Maria das Dores e Maria dos Prazeres são irmãs gêmeas, mulheres pretas, que sempre viveram na favela e compartilham um legado de dor e exclusão. Filhas de um homem que passou boa parte da vida no Centro de Detenção do Carandiru, em São Paulo, não conseguem, por mais que elas tentem, quebrar o ciclo da marginalidade: o filho da primeira, Gabriel, acaba de ser preso e o marido da segunda, um homem violento e abusivo, está encarcerado há anos.
As duas personagens, protagonistas da peça Cárcere ou Porque as Mulheres Viram Búfalos, apresentada no Festival de Curitiba, são exemplares de uma sociedade desde sempre pautada pelo preconceito racial, pelo desequilíbrio social e, sobretudo, pela violência. De temperamentos muito diferentes, como seus nomes deixam entrever, elas unem esforços na tentativa de salvar Gabriel, vítima das circunstâncias e preso injustamente, mas um sistema secular, que as condena à imobilidade, torna seus esforços inócuos.

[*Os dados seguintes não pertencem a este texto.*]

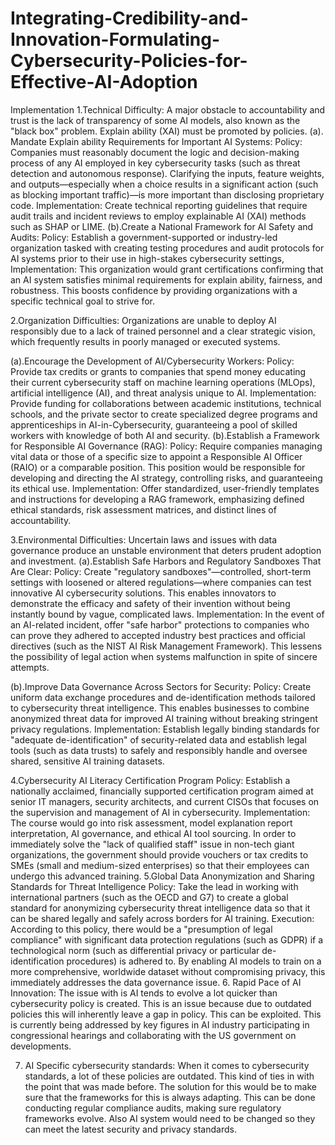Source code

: # Integrating-Credibility-and-Innovation-Formulating-Cybersecurity-Policies-for-Effective-AI-Adoption
Implementation
1.Technical Difficulty:
 A major obstacle to accountability and trust is the lack of transparency of some AI models, also known as the "black box" problem.  Explain ability (XAI) must be promoted by policies. 
(a). Mandate Explain ability Requirements for Important AI Systems: Policy: Companies must reasonably document the logic and decision-making process of any AI employed in key cybersecurity tasks (such as threat detection and autonomous response).  Clarifying the inputs, feature weights, and outputs—especially when a choice results in a significant action (such as blocking important traffic)—is more important than disclosing proprietary code.
 Implementation: Create technical reporting guidelines that require audit trails and incident reviews to employ explainable AI (XAI) methods such as SHAP or LIME.
(b).Create a National Framework for AI Safety and Audits: Policy: Establish a government-supported or industry-led organization tasked with creating testing procedures and audit protocols for AI systems prior to their use in high-stakes cybersecurity settings, Implementation: This organization would grant certifications confirming that an AI system satisfies minimal requirements for explain ability, fairness, and robustness.  This boosts confidence by providing organizations with a specific technical goal to strive for.

2.Organization Difficulties:
Organizations are unable to deploy AI responsibly due to a lack of trained personnel and a clear strategic vision, which frequently results in poorly managed or executed systems.

 (a).Encourage the Development of AI/Cybersecurity Workers:
Policy: Provide tax credits or grants to companies that spend money educating their current cybersecurity staff on machine learning operations (MLOps), artificial intelligence (AI), and threat analysis unique to AI. Implementation: Provide funding for collaborations between academic institutions, technical schools, and the private sector to create specialized degree programs and apprenticeships in AI-in-Cybersecurity, guaranteeing a pool of skilled workers with knowledge of both AI and security.
(b).Establish a Framework for Responsible AI Governance (RAG):
Policy: Require companies managing vital data or those of a specific size to appoint a Responsible AI Officer (RAIO) or a comparable position.  This position would be responsible for developing and directing the AI strategy, controlling risks, and guaranteeing its ethical use. Implementation: Offer standardized, user-friendly templates and instructions for developing a RAG framework, emphasizing defined ethical standards, risk assessment matrices, and distinct lines of accountability.

3.Environmental Difficulties: Uncertain laws and issues with data governance produce an unstable environment that deters prudent adoption and investment.
(a).Establish Safe Harbors and Regulatory Sandboxes That Are Clear:
Policy: Create "regulatory sandboxes"—controlled, short-term settings with loosened or altered regulations—where companies can test innovative AI cybersecurity solutions.  This enables innovators to demonstrate the efficacy and safety of their invention without being instantly bound by vague, complicated laws. Implementation: In the event of an AI-related incident, offer "safe harbor" protections to companies who can prove they adhered to accepted industry best practices and official directives (such as the NIST AI Risk Management Framework).  This lessens the possibility of legal action when systems malfunction in spite of sincere attempts.

(b).Improve Data Governance Across Sectors for Security:
 Policy: Create uniform data exchange procedures and de-identification methods tailored to cybersecurity threat intelligence.  This enables businesses to combine anonymized threat data for improved AI training without breaking stringent privacy regulations. Implementation: Establish legally binding standards for "adequate de-identification" of security-related data and establish legal tools (such as data trusts) to safely and responsibly handle and oversee shared, sensitive AI training datasets.

4.Cybersecurity AI Literacy Certification Program Policy: Establish a nationally acclaimed, financially supported certification program aimed at senior IT managers, security architects, and current CISOs that focuses on the supervision and management of AI in cybersecurity.
 Implementation: The course would go into risk assessment, model explanation  report interpretation, AI governance, and ethical AI tool sourcing.
 In order to immediately solve the "lack of qualified staff" issue in non-tech giant organizations, the government should provide vouchers or tax credits to SMEs (small and medium-sized enterprises) so that their employees can undergo this advanced training.
5.Global Data Anonymization and Sharing Standards for Threat Intelligence Policy: Take the lead in working with international partners (such as the OECD and G7) to create a global standard for anonymizing cybersecurity threat intelligence data so that it can be shared legally and safely across borders for AI training.
Execution: According to this policy, there would be a "presumption of legal compliance" with significant data protection regulations (such as GDPR) if a technological norm (such as differential privacy or particular de-identification procedures) is adhered to.  By enabling AI models to train on a more comprehensive, worldwide dataset without compromising privacy, this immediately addresses the data governance issue.
6. Rapid Pace of AI Innovation: The issue with is AI tends to evolve a lot quicker than cybersecurity policy is created. This is an issue because due to outdated policies this will inherently leave a gap in policy. This can be exploited. This is currently being addressed by key figures in AI industry participating in congressional hearings and collaborating with the US government on developments.

7. AI Specific cybersecurity standards:  When it comes to cybersecurity standards, a lot of these policies are outdated. This kind of ties in with the point that was made before. The solution for this would be to make sure that the frameworks for this is always adapting. This can be done conducting regular compliance audits, making sure regulatory frameworks evolve. Also AI system would need to be changed so they can meet the latest security and privacy standards.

Resultado de um processo de pesquisa teatral desenvolvido ao longo de um ano pela Companhia de Teatro Heliópolis, batizada em homenagem ao bairro periférico de São Paulo, Cárcere ou Porque as Mulheres Viram Búfalos, dirigida por Miguel Rocha, chegou a Curitiba credenciado pelo Prêmio Shell, que lhe concedeu dois troféus, nas categorias de melhor dramaturgia (de Dione Carlos ) e música (a direção musical é de Renato Navarro), mais do que merecidos. É um dos destaques da Mostra Lúcia Camargo (principal) do Festival de Curitiba, dentro da qual o espetáculo, que teve sua primeira apresentação nesta segunda-feira no Teatro da Reitoria. Foi ovacionado.
Por mais de duas horas, Cárcere nos imerge nesse entre-mundos, tão próximos para alguns e distantes para outros tantos.

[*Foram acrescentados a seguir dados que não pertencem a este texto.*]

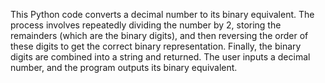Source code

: This Python code converts a decimal number to its binary equivalent. The process involves repeatedly dividing the number by 2, storing the remainders (which are the binary digits), and then reversing the order of these digits to get the correct binary representation. Finally, the binary digits are combined into a string and returned. The user inputs a decimal number, and the program outputs its binary equivalent.
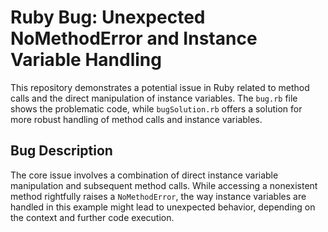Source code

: # Ruby Bug: Unexpected NoMethodError and Instance Variable Handling

This repository demonstrates a potential issue in Ruby related to method calls and the direct manipulation of instance variables. The `bug.rb` file shows the problematic code, while `bugSolution.rb` offers a solution for more robust handling of method calls and instance variables.

## Bug Description
The core issue involves a combination of direct instance variable manipulation and subsequent method calls. While accessing a nonexistent method rightfully raises a `NoMethodError`, the way instance variables are handled in this example might lead to unexpected behavior, depending on the context and further code execution.
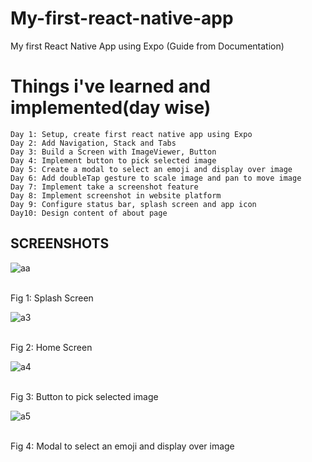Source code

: # My-first-react-native-app

My first React Native App using Expo (Guide from Documentation)

# Things i've learned and implemented(day wise)

    Day 1: Setup, create first react native app using Expo
    Day 2: Add Navigation, Stack and Tabs
    Day 3: Build a Screen with ImageViewer, Button
    Day 4: Implement button to pick selected image
    Day 5: Create a modal to select an emoji and display over image
    Day 6: Add doubleTap gesture to scale image and pan to move image
    Day 7: Implement take a screenshot feature
    Day 8: Implement screenshot in website platform
    Day 9: Configure status bar, splash screen and app icon
    Day10: Design content of about page

<h2>SCREENSHOTS</h2>

![aa](https://github.com/user-attachments/assets/14a695ac-2e83-4ec2-9010-69738446c8f2)

</br>Fig 1: Splash Screen</br>

![a3](https://github.com/user-attachments/assets/f6f135e7-bec6-460d-8b00-f3bae00929b4)

</br>Fig 2: Home Screen</br>

![a4](https://github.com/user-attachments/assets/a1e165ef-08e3-4752-80c6-743f7905619c)

</br>Fig 3: Button to pick selected image</br>

![a5](https://github.com/user-attachments/assets/9032c058-b281-4fa6-bdb5-3d76dd36d49b)

</br>Fig 4: Modal to select an emoji and display over image</br>
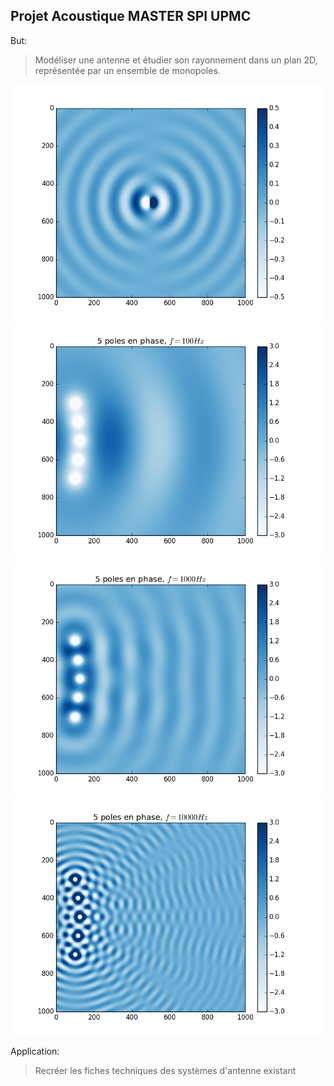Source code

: ## Projet Acoustique MASTER SPI UPMC

But:
> Modéliser une antenne et étudier son rayonnement dans un plan 2D, représentée par un ensemble de monopoles.

![Image de deux poles en opposition de phase](onde.png)
![Image de 5 poles en phase pour une fréquence de 100Hz](f100.png)
![Image de 5 poles en phase pour une fréquence de 1000Hz](f1000.png)
![Image de 5 poles en phase pour une fréquence de 10000Hz](f10000.png)

Application:
> Recréer les fiches techniques des systèmes d'antenne existant

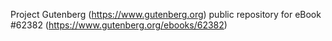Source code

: Project Gutenberg (https://www.gutenberg.org) public repository for eBook #62382 (https://www.gutenberg.org/ebooks/62382)
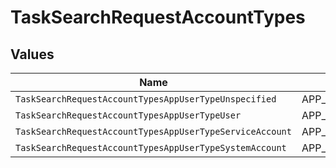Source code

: # TaskSearchRequestAccountTypes


## Values

| Name                                                     | Value                                                    |
| -------------------------------------------------------- | -------------------------------------------------------- |
| `TaskSearchRequestAccountTypesAppUserTypeUnspecified`    | APP_USER_TYPE_UNSPECIFIED                                |
| `TaskSearchRequestAccountTypesAppUserTypeUser`           | APP_USER_TYPE_USER                                       |
| `TaskSearchRequestAccountTypesAppUserTypeServiceAccount` | APP_USER_TYPE_SERVICE_ACCOUNT                            |
| `TaskSearchRequestAccountTypesAppUserTypeSystemAccount`  | APP_USER_TYPE_SYSTEM_ACCOUNT                             |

Tributo á resiliência e às dores das mulheres pretas brasileiras – mães, filhas, esposas, irmãs, tias –, a peça se passa em dois territórios que parecem destinados, historicamente, à população negra do país: a favela e a prisão. Na primeira, onde tentam se fortalecer como comunidade, protegendo suas famílias, estão sempre suscetíveis a uma ordem social e política excludentes, à espreita. A cadeia é destino quase inevitável para seus pais, maridos e filhos, quando não para elas mesmas.

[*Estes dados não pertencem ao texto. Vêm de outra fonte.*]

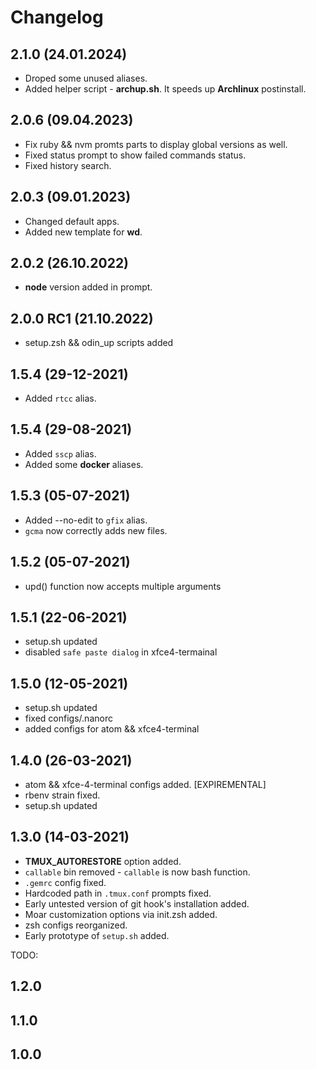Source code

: # Changelog
## 2.1.0 (24.01.2024)
- Droped some unused aliases.
- Added helper script - __archup.sh__. It speeds up __Archlinux__ postinstall.

## 2.0.6 (09.04.2023)
- Fix ruby && nvm promts parts to display global versions as well.
- Fixed status prompt to show failed commands status.
- Fixed history search.

## 2.0.3 (09.01.2023)
- Changed default apps.
- Added new template for __wd__.

## 2.0.2 (26.10.2022)
- __node__ version added in prompt.

## 2.0.0 RC1 (21.10.2022)
- setup.zsh && odin_up scripts added

## 1.5.4 (29-12-2021)
- Added `rtcc` alias.

## 1.5.4 (29-08-2021)
- Added `sscp` alias.
- Added some __docker__ aliases.

## 1.5.3 (05-07-2021)
- Added --no-edit to `gfix` alias.
- `gcma` now correctly adds new files.

## 1.5.2 (05-07-2021)
- upd() function now accepts multiple arguments

## 1.5.1 (22-06-2021)
- setup.sh updated
- disabled `safe paste dialog` in xfce4-termainal

## 1.5.0 (12-05-2021)
- setup.sh updated
- fixed configs/.nanorc
- added configs for atom && xfce4-terminal

## 1.4.0 (26-03-2021)
- atom && xfce-4-terminal configs added. [EXPIREMENTAL]
- rbenv strain fixed.
- setup.sh updated

## 1.3.0 (14-03-2021)
- __TMUX_AUTORESTORE__ option added.
- `callable` bin removed - `callable` is now bash function.
- `.gemrc` config fixed.
- Hardcoded path in `.tmux.conf` prompts fixed.
- Early untested version of git hook's installation added.
- Moar customization options via init.zsh added.
- zsh configs reorganized.
- Early prototype of `setup.sh` added.

TODO:
## 1.2.0
## 1.1.0
## 1.0.0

Enquanto vemos as duas Marias, a das Dores (Jucimara Canteiro) com o seu martírio de mãe, e a dos Prazeres (Dalma Régia), em sua luta por não perder a alegria de viver, somos lançados, como espectadores/cúmplices na penitenciária e suas engrenagens, que aos poucos vão moendo Gabriel, jovem sensível que sonha se tornar artista. Das Dores preconiza que precisa tirar o filho de lá, senão ele não resistirá. Ela, afinal, conhece esse inferno bastante de perto, assim como a irmã.
Há também na montagem um plano mítico, sustentado pela religiosidade de matriz africana, pela música ritualística e pela força dos Orixás e sua potência identitária, que as transformam, sobretudo Maria dos Prazeres, em mulheres búfalos, cuja imponência dos cornos simboliza luta e resistência, herdadas dos ancestrais escravizados.
Por mais de duas horas, Cárcere nos imerge nesse entre-mundos, tão próximo para alguns e distante para outros tantos. O resultado é uma experiência teatral, estética, ao mesmo tempo dolorosa e memorável. O Brasil nos esbofeteia sem piedade em um espetáculo tão urgente quanto necessário.